▶ WHAT IS NEEDED:
Scan the data below for the string "piont". Copy every line where it appears.

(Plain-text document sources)
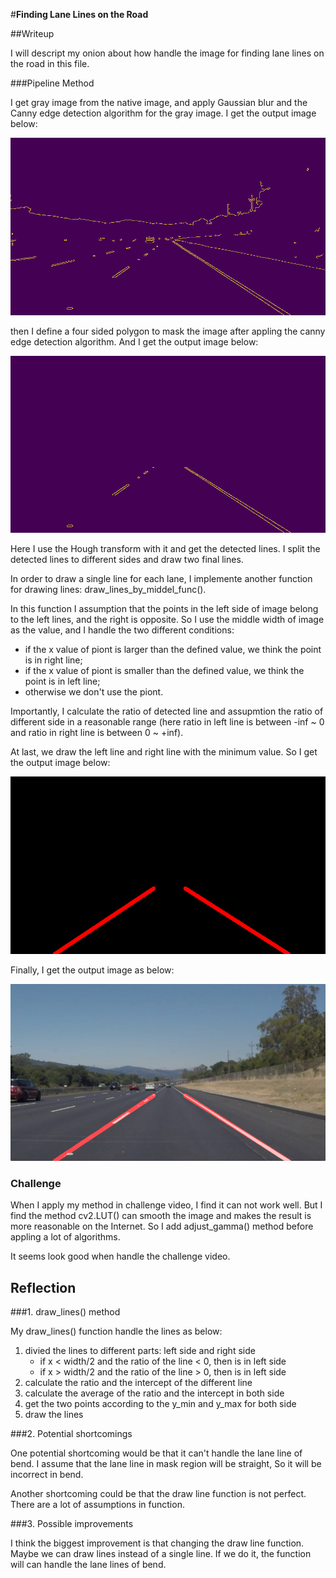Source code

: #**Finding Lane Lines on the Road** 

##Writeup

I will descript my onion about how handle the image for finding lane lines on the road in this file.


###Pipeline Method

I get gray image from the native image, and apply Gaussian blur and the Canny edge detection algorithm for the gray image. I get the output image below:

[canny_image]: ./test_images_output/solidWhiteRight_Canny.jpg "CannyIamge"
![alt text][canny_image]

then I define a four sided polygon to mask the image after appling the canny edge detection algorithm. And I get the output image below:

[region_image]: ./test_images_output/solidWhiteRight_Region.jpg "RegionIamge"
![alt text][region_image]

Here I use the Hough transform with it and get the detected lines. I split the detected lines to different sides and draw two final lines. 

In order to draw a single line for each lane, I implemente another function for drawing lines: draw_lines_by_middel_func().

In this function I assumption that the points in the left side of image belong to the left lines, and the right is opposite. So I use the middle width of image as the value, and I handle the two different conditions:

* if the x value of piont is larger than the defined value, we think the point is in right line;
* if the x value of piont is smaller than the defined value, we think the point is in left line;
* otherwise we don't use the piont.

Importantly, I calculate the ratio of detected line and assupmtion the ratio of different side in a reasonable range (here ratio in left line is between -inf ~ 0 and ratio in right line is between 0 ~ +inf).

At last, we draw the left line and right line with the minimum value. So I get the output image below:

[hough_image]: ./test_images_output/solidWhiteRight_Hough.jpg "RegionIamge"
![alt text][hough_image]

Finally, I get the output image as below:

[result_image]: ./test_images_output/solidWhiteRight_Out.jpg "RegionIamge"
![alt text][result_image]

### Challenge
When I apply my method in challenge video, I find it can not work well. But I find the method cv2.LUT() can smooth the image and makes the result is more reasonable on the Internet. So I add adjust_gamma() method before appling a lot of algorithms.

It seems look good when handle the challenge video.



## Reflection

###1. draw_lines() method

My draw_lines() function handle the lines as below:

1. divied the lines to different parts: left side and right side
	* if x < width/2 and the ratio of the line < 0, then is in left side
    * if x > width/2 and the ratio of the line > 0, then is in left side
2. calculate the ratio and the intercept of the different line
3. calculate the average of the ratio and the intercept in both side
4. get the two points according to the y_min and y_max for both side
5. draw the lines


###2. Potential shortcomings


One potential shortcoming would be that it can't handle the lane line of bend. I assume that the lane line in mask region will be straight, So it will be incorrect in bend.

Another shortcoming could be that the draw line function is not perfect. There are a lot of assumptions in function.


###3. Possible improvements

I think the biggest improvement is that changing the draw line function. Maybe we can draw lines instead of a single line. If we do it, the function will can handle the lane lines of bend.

▶ EXPECTED ANSWER:
* if the x value of piont is larger than the defined value, we think the point is in right line;
* if the x value of piont is smaller than the defined value, we think the point is in left line;
* otherwise we don't use the piont.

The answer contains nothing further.